# Activity
Among the entries below, only the lines starting at the one with "Add new company" and ending at the one with "Este proyecto se", both included, are to be printed exactly.

(Pictures paired with source code)
******

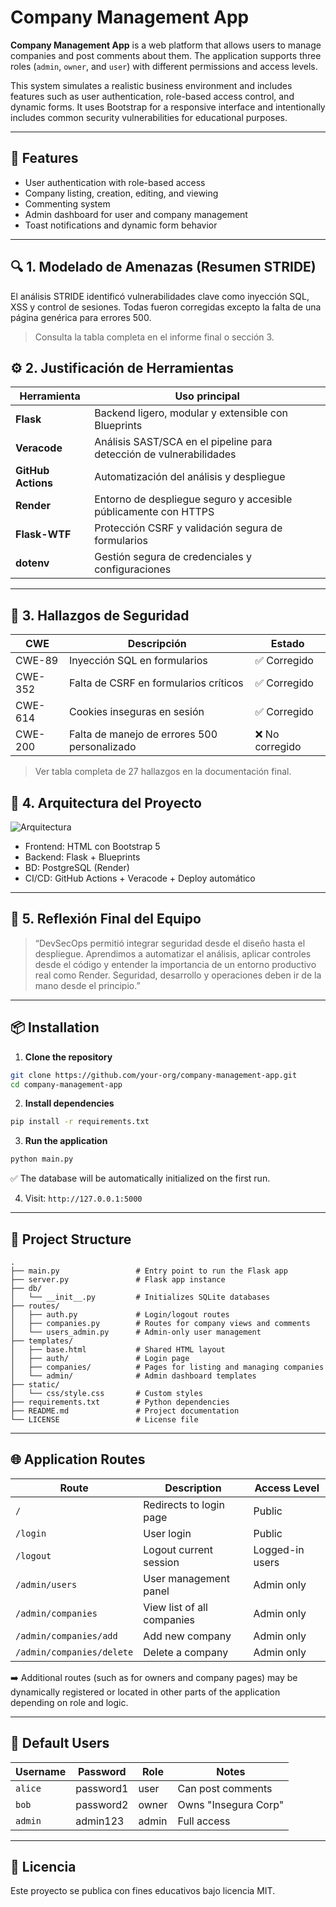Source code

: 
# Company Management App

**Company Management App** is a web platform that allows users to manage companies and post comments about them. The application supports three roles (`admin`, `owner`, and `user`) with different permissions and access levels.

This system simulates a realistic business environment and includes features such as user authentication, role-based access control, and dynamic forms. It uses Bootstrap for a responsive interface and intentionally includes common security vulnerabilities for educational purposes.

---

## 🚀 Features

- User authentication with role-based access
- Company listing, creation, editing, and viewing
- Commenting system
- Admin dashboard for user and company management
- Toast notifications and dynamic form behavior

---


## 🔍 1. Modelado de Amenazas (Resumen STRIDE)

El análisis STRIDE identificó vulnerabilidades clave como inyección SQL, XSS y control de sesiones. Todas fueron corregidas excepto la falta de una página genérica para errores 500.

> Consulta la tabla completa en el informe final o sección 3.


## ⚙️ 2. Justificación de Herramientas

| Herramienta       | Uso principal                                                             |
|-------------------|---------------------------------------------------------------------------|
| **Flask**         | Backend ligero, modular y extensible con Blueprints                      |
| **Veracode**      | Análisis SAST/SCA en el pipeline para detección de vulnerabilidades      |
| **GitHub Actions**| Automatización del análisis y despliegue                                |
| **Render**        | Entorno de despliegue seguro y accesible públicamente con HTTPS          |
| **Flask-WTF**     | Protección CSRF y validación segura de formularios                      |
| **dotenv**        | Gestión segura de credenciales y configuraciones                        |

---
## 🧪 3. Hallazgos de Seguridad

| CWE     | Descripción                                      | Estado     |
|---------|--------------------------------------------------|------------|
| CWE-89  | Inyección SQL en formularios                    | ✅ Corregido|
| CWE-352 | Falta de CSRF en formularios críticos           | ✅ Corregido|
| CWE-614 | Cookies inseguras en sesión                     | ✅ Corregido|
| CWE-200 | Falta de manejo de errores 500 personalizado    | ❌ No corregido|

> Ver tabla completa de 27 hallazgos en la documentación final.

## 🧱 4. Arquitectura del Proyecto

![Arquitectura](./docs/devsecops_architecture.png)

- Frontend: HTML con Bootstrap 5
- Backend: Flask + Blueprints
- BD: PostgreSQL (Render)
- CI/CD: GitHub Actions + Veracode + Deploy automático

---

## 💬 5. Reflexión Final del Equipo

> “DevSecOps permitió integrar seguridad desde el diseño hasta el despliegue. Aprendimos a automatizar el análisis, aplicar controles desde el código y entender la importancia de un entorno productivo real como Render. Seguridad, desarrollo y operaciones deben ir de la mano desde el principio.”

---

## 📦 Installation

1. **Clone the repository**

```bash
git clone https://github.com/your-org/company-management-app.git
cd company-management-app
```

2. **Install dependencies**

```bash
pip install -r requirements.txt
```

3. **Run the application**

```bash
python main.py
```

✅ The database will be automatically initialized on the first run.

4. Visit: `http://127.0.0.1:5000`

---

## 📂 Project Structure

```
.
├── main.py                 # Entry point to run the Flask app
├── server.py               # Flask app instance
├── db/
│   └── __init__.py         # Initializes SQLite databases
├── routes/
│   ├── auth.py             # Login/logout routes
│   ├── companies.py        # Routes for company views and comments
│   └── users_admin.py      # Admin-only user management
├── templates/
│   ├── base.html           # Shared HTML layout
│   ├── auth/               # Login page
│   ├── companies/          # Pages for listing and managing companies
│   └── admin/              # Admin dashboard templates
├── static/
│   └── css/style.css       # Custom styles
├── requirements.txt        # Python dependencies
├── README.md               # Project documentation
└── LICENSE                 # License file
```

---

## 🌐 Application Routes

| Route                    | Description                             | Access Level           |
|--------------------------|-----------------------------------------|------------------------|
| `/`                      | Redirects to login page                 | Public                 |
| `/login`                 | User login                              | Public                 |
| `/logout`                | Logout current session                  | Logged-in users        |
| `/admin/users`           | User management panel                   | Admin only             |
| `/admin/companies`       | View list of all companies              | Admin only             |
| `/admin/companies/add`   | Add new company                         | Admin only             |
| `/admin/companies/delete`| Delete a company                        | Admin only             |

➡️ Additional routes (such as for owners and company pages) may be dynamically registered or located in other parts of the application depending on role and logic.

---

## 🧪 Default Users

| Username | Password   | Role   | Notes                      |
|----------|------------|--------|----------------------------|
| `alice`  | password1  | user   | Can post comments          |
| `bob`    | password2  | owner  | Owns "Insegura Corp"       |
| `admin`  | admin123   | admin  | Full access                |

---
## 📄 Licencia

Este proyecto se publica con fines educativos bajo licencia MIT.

******

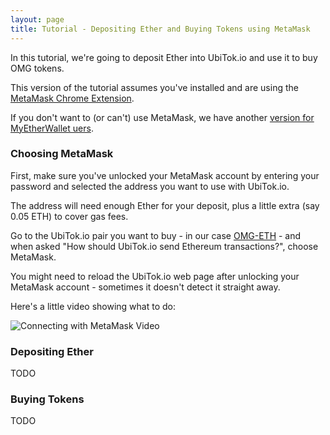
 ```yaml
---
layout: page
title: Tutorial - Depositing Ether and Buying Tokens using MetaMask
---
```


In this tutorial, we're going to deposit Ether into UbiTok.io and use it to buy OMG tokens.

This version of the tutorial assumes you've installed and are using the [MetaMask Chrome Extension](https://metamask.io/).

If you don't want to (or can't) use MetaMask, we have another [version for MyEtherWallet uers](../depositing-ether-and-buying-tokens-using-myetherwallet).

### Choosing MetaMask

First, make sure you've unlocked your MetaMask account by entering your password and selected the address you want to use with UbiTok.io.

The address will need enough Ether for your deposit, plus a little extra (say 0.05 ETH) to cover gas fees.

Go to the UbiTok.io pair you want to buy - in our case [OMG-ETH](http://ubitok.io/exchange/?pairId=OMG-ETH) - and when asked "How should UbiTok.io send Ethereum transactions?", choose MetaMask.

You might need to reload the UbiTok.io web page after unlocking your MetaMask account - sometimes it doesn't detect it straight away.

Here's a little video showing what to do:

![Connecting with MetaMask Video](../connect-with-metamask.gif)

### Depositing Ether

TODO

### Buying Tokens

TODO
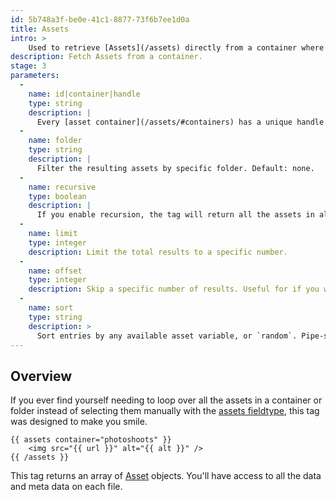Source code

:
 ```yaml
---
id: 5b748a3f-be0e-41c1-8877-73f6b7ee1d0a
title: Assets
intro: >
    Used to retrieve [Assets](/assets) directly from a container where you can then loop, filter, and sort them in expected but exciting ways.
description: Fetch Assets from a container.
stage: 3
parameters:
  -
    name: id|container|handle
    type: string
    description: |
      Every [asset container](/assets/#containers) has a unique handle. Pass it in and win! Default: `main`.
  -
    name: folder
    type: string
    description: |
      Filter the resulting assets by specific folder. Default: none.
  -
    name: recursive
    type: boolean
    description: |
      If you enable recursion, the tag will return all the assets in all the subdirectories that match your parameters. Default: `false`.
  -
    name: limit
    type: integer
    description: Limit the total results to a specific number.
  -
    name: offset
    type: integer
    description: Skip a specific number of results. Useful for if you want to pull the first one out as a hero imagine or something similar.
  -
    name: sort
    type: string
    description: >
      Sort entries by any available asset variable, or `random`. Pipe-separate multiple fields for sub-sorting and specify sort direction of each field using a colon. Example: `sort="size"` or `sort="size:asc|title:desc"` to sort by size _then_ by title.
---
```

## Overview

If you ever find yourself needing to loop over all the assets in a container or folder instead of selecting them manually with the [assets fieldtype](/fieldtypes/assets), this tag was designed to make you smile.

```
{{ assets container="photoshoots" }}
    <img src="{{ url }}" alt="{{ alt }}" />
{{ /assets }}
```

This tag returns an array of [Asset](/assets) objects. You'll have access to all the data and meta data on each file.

******

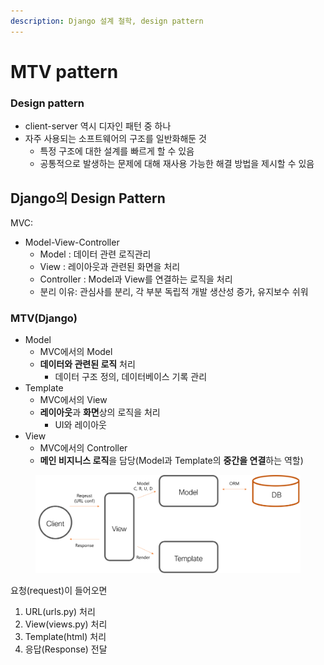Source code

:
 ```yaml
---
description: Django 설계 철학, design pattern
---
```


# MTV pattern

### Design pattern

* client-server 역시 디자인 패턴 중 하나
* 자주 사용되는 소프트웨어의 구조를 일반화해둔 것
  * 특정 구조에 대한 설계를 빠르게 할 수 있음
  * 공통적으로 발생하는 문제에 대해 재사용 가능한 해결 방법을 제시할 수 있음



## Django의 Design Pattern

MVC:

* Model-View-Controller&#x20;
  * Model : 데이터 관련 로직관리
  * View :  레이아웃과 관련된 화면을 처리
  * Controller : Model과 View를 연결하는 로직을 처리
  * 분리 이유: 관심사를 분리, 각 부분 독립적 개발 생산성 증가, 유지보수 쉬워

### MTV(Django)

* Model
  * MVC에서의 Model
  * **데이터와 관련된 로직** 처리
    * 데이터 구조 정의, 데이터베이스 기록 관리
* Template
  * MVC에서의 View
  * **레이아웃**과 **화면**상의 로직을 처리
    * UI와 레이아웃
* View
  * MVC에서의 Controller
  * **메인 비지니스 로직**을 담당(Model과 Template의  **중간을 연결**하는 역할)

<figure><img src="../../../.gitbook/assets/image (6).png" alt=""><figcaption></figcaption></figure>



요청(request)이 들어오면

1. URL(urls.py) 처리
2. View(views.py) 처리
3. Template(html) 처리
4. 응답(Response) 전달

******

# Output of the exercise
| `/admin/companies/add`   | Add new company                         | Admin only             |
| `/admin/companies/delete`| Delete a company                        | Admin only             |

➡️ Additional routes (such as for owners and company pages) may be dynamically registered or located in other parts of the application depending on role and logic.

---

## 🧪 Default Users

| Username | Password   | Role   | Notes                      |
|----------|------------|--------|----------------------------|
| `alice`  | password1  | user   | Can post comments          |
| `bob`    | password2  | owner  | Owns "Insegura Corp"       |
| `admin`  | admin123   | admin  | Full access                |

---
## 📄 Licencia

Este proyecto se publica con fines educativos bajo licencia MIT.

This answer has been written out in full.